= Calixte Duguay =

Canadian artist

Calixte Duguay (born July 15, 1939) is a multi-disciplinarian Canadian artist born in Ste-Marie-St-Raphaël, on Lamèque Island.

In 2009, he was made a Member of the Order of Canada "for the impact he has had on the Acadian and Canadian music scene as a writer, composer and singer".

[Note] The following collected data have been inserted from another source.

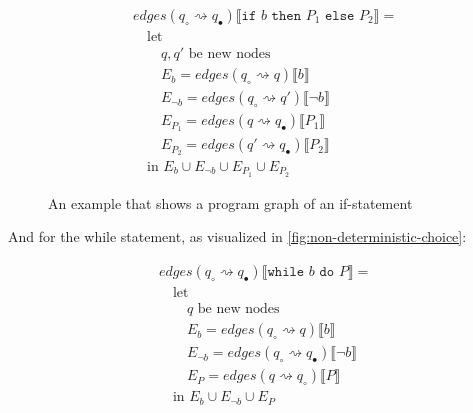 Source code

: \begin{equation}
    \begin{split}
        &edges(q_\circ \rightsquigarrow q_\bullet) \lBrack \texttt{if } b \texttt{ then } P_1 \texttt{ else } P_2 \rBrack = \\
        &\quad \text{let } \\
        &\quad\quad q, q' \text{ be new nodes} \\
        &\quad\quad E_{b} = edges(q_\circ \rightsquigarrow q) \lBrack b \rBrack \\
        &\quad\quad E_{\neg b} = edges(q_\circ \rightsquigarrow q') \lBrack \neg b \rBrack \\
        &\quad\quad E_{P_1}= edges(q \rightsquigarrow q_\bullet) \lBrack P_1 \rBrack \\
        &\quad\quad E_{P_2}= edges(q' \rightsquigarrow q_\bullet) \lBrack P_2 \rBrack \\
        &\quad \text{in } E_{b} \cup E_{\neg b} \cup E_{P_1} \cup E_{P_2}
    \end{split}\label{eq:equation8}
\end{equation}

\begin{figure}[htb!]
    \center
    
    \caption{An example that shows a program graph of an if-statement}
    \label{fig:tikz-program-graph-if}
\end{figure}

And for the while statement, as visualized in \autoref{fig:non-deterministic-choice}:

\begin{equation}
    \begin{split}
        &edges(q_\circ \rightsquigarrow q_\bullet) \lBrack \texttt{while } b \texttt{ do } P \rBrack = \\
        &\quad \text{let } \\
        &\quad\quad q \text{ be new nodes} \\
        &\quad\quad E_{b} = edges(q_\circ \rightsquigarrow q) \lBrack b \rBrack \\
        &\quad\quad E_{\neg b} = edges(q_\circ \rightsquigarrow q_\bullet) \lBrack \neg b \rBrack \\
        &\quad\quad E_{P} = edges(q \rightsquigarrow q_\circ) \lBrack P \rBrack \\
        &\quad \text{in } E_{b} \cup E_{\neg b} \cup E_{P}
    \end{split}\label{eq:equation9}
\end{equation}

In 2011 he was awarded the Lieutenant-Governor's Award for High Achievement in the Arts for his music. In 2012, he was made a member of the Order of New Brunswick.

==Discography==
- Les aboiteaux
- Louis Mailloux (first production – 1979)
- Retour à Richibouctou
- Rien que pour toi
- Les couleurs de ma vie
- De terre et d'eau
- Louis Mailloux (new production, 1993)

=== Bibliography ===
- Odette Castonguay, Calixte Duguay : aussi longtemps que je vivrai, Tracadie-Sheila: Grande Marée, 2006, ISBN 978-2-349-72241-6.
- Calixte Duguay, Alentour de l'île et de l'eau, Éditions du kapociré, 1996.
- Calixte Duguay et Jules Boudreau, Louis Mailloux, Éditions d'Acadie, 1994.